Figure 3.. Protonation state of His297 is influenced by fentanyl binding.

A, B, C. Occupancies of the HID (green), HIE (orange), and HIP (blue) states of His297 as a function of pH from the replica-exchange CpHMD simulations of the apo mOR (A) and fentanyl-bound complex in the D147- (B) and H297-binding mode (C). The three states are in equilibrium through protonation/deprotonation and tautomerization. D. Average distance between the piperidine nitrogen and His297’s Nϵ at different pH conditions when His297 is in the HID (green), HIE (orange), or HIP (blue) state. The area of the data point is proportional to the occupancy of the protonation state.
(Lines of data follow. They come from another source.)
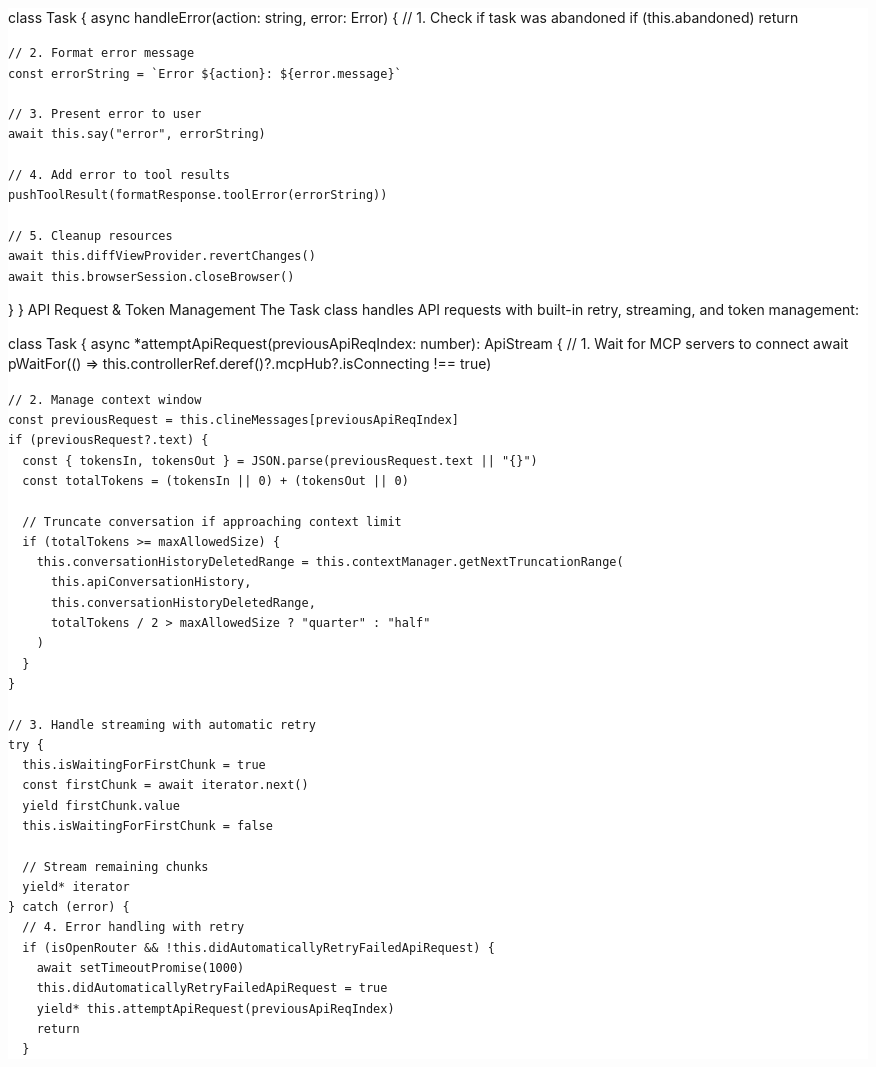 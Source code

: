 class Task {
  async handleError(action: string, error: Error) {
    // 1. Check if task was abandoned
    if (this.abandoned) return
    
    // 2. Format error message
    const errorString = `Error ${action}: ${error.message}`
    
    // 3. Present error to user
    await this.say("error", errorString)
    
    // 4. Add error to tool results
    pushToolResult(formatResponse.toolError(errorString))
    
    // 5. Cleanup resources
    await this.diffViewProvider.revertChanges()
    await this.browserSession.closeBrowser()
  }
}
API Request & Token Management
The Task class handles API requests with built-in retry, streaming, and token management:

class Task {
  async *attemptApiRequest(previousApiReqIndex: number): ApiStream {
    // 1. Wait for MCP servers to connect
    await pWaitFor(() => this.controllerRef.deref()?.mcpHub?.isConnecting !== true)

    // 2. Manage context window
    const previousRequest = this.clineMessages[previousApiReqIndex]
    if (previousRequest?.text) {
      const { tokensIn, tokensOut } = JSON.parse(previousRequest.text || "{}")
      const totalTokens = (tokensIn || 0) + (tokensOut || 0)
      
      // Truncate conversation if approaching context limit
      if (totalTokens >= maxAllowedSize) {
        this.conversationHistoryDeletedRange = this.contextManager.getNextTruncationRange(
          this.apiConversationHistory,
          this.conversationHistoryDeletedRange,
          totalTokens / 2 > maxAllowedSize ? "quarter" : "half"
        )
      }
    }

    // 3. Handle streaming with automatic retry
    try {
      this.isWaitingForFirstChunk = true
      const firstChunk = await iterator.next()
      yield firstChunk.value
      this.isWaitingForFirstChunk = false
      
      // Stream remaining chunks
      yield* iterator
    } catch (error) {
      // 4. Error handling with retry
      if (isOpenRouter && !this.didAutomaticallyRetryFailedApiRequest) {
        await setTimeoutPromise(1000)
        this.didAutomaticallyRetryFailedApiRequest = true
        yield* this.attemptApiRequest(previousApiReqIndex)
        return
      }
       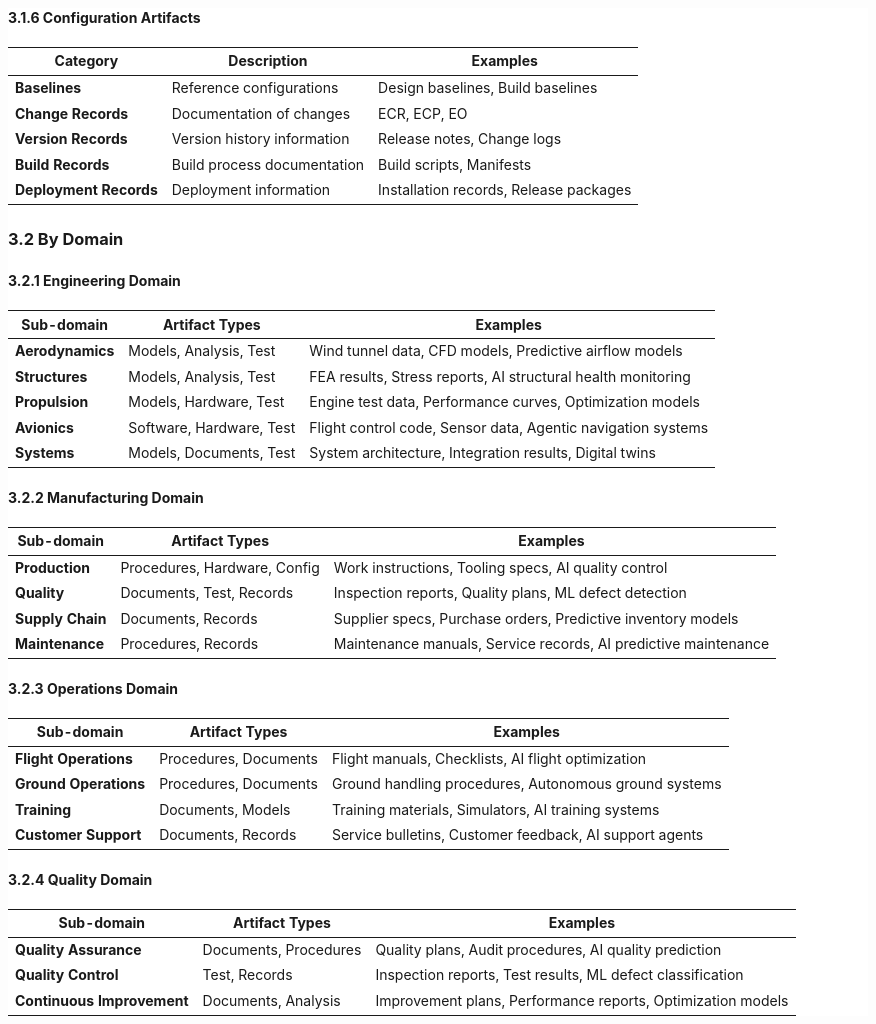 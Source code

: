 #### 3.1.6 Configuration Artifacts
| Category | Description | Examples |
|----------|-------------|----------|
| **Baselines** | Reference configurations | Design baselines, Build baselines |
| **Change Records** | Documentation of changes | ECR, ECP, EO |
| **Version Records** | Version history information | Release notes, Change logs |
| **Build Records** | Build process documentation | Build scripts, Manifests |
| **Deployment Records** | Deployment information | Installation records, Release packages |

### 3.2 By Domain

#### 3.2.1 Engineering Domain
| Sub-domain | Artifact Types | Examples |
|------------|----------------|----------|
| **Aerodynamics** | Models, Analysis, Test | Wind tunnel data, CFD models, Predictive airflow models |
| **Structures** | Models, Analysis, Test | FEA results, Stress reports, AI structural health monitoring |
| **Propulsion** | Models, Hardware, Test | Engine test data, Performance curves, Optimization models |
| **Avionics** | Software, Hardware, Test | Flight control code, Sensor data, Agentic navigation systems |
| **Systems** | Models, Documents, Test | System architecture, Integration results, Digital twins |

#### 3.2.2 Manufacturing Domain
| Sub-domain | Artifact Types | Examples |
|------------|----------------|----------|
| **Production** | Procedures, Hardware, Config | Work instructions, Tooling specs, AI quality control |
| **Quality** | Documents, Test, Records | Inspection reports, Quality plans, ML defect detection |
| **Supply Chain** | Documents, Records | Supplier specs, Purchase orders, Predictive inventory models |
| **Maintenance** | Procedures, Records | Maintenance manuals, Service records, AI predictive maintenance |

#### 3.2.3 Operations Domain
| Sub-domain | Artifact Types | Examples |
|------------|----------------|----------|
| **Flight Operations** | Procedures, Documents | Flight manuals, Checklists, AI flight optimization |
| **Ground Operations** | Procedures, Documents | Ground handling procedures, Autonomous ground systems |
| **Training** | Documents, Models | Training materials, Simulators, AI training systems |
| **Customer Support** | Documents, Records | Service bulletins, Customer feedback, AI support agents |

#### 3.2.4 Quality Domain
| Sub-domain | Artifact Types | Examples |
|------------|----------------|----------|
| **Quality Assurance** | Documents, Procedures | Quality plans, Audit procedures, AI quality prediction |
| **Quality Control** | Test, Records | Inspection reports, Test results, ML defect classification |
| **Continuous Improvement** | Documents, Analysis | Improvement plans, Performance reports, Optimization models |
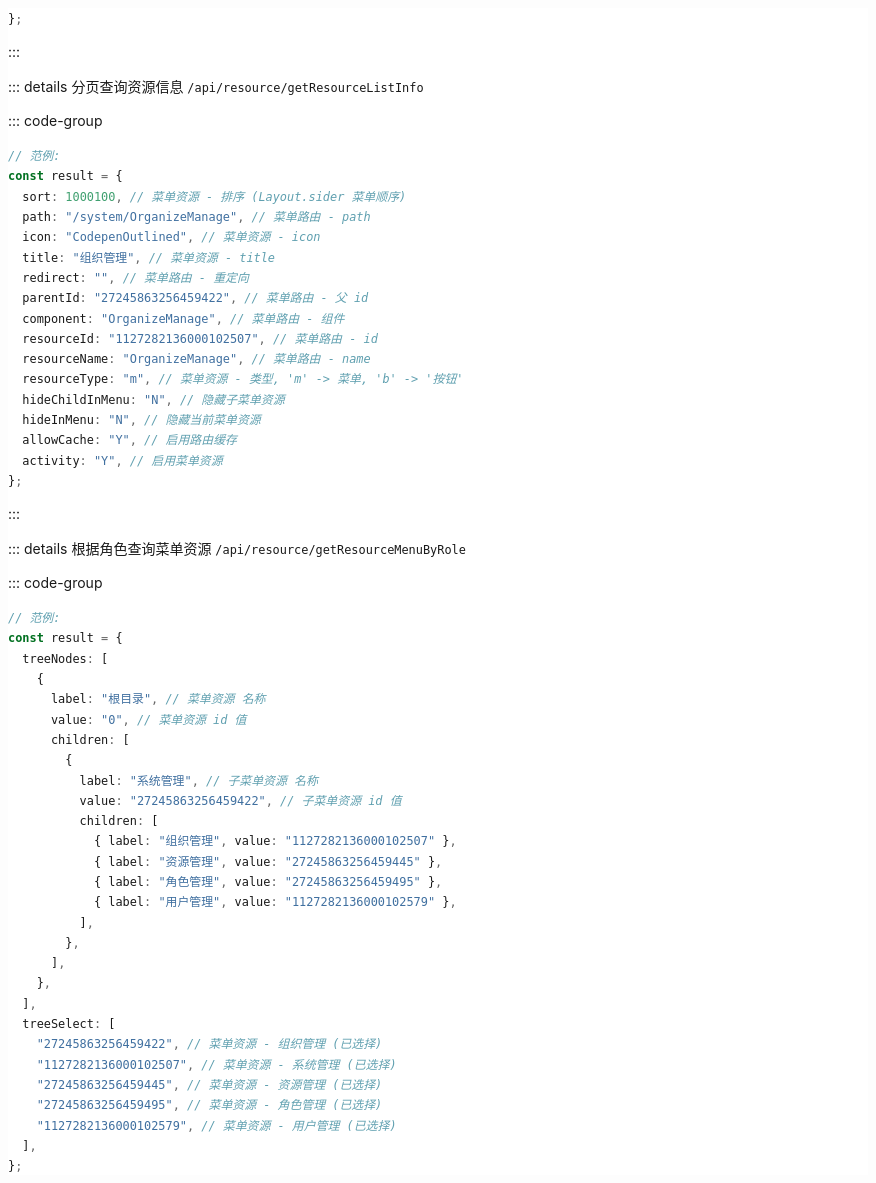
 ```typescript [字段说明]
};
```



:::

::: details 分页查询资源信息 `/api/resource/getResourceListInfo`

::: code-group

```typescript [字段说明]
// 范例:
const result = {
  sort: 1000100, // 菜单资源 - 排序 (Layout.sider 菜单顺序)
  path: "/system/OrganizeManage", // 菜单路由 - path
  icon: "CodepenOutlined", // 菜单资源 - icon
  title: "组织管理", // 菜单资源 - title
  redirect: "", // 菜单路由 - 重定向
  parentId: "27245863256459422", // 菜单路由 - 父 id
  component: "OrganizeManage", // 菜单路由 - 组件
  resourceId: "1127282136000102507", // 菜单路由 - id
  resourceName: "OrganizeManage", // 菜单路由 - name
  resourceType: "m", // 菜单资源 - 类型, 'm' -> 菜单, 'b' -> '按钮'
  hideChildInMenu: "N", // 隐藏子菜单资源
  hideInMenu: "N", // 隐藏当前菜单资源
  allowCache: "Y", // 启用路由缓存
  activity: "Y", // 启用菜单资源
};
```



:::

::: details 根据角色查询菜单资源 `/api/resource/getResourceMenuByRole`

::: code-group

```typescript [字段说明]
// 范例:
const result = {
  treeNodes: [
    {
      label: "根目录", // 菜单资源 名称
      value: "0", // 菜单资源 id 值
      children: [
        {
          label: "系统管理", // 子菜单资源 名称
          value: "27245863256459422", // 子菜单资源 id 值
          children: [
            { label: "组织管理", value: "1127282136000102507" },
            { label: "资源管理", value: "27245863256459445" },
            { label: "角色管理", value: "27245863256459495" },
            { label: "用户管理", value: "1127282136000102579" },
          ],
        },
      ],
    },
  ],
  treeSelect: [
    "27245863256459422", // 菜单资源 - 组织管理 (已选择)
    "1127282136000102507", // 菜单资源 - 系统管理 (已选择)
    "27245863256459445", // 菜单资源 - 资源管理 (已选择)
    "27245863256459495", // 菜单资源 - 角色管理 (已选择)
    "1127282136000102579", // 菜单资源 - 用户管理 (已选择)
  ],
};
```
A zoomed-in snapshot corresponding to the HID state is shown.

Figure 4.. Fentanyl-mOR interaction profiles in the presence of different protonation state of His297 and comparison to the BU72-mOR contacts in the crystal structure.

A-D Top. Fraction of time that mOR residues form contacts with fentanyl in the equilibrium MD starting from the D147- (A, B, C) and H297-binding modes (D). A contact is considered formed if any sidechain heavy atom is within 4.5 Å of any fentanyl heavy atom. Only residues that form contacts for least 25% of the time in at least one of the six equilibrium simulations are shown. Contacts with Asp147, Trp293, and His297 are highlighted in red. A-D Bottom. Ligand-mOR fingerprint matrix showing the fentanyl groups as rows and mOR residue as columns. 1 represents in contact and 0 represents no contact. E. mOR residues forming contacts with BU72 in the crystal structure (PDB: 5C1M). F. Chemical structure of fentanyl and BU72. Different substituent groups are labeled. The 4-axial hydrogen and amine nitrogen of the piperidine group are indicated.

Figure 5.. Contact similarity and spatial relationship between the D147- and H297-binding modes.

A. Tanimoto coefficients (T_c) calculated using the binary contacts (details see Methods and Protocols). T_c ranges from 0 to 1, where 1 indicates identical mOR residues are involved in fentanyl binding in both simulations. B, C. Locations of fentanyl (stars) and critical amino acids (circles) plotted on the (Y,Z) and (X,Y) planes. A data points are sampled every 10 ns. The center of mass of mOR is set to origin. The data from MD-D147(HID), MD-D147(HIE), and MD-D147(HIP) are colored light green, orange, and blue, respectively, while the data from MD-H297(HID) are colored dark green. The z axis is the membrane normal, while the x axis is defined by the N2–H vector.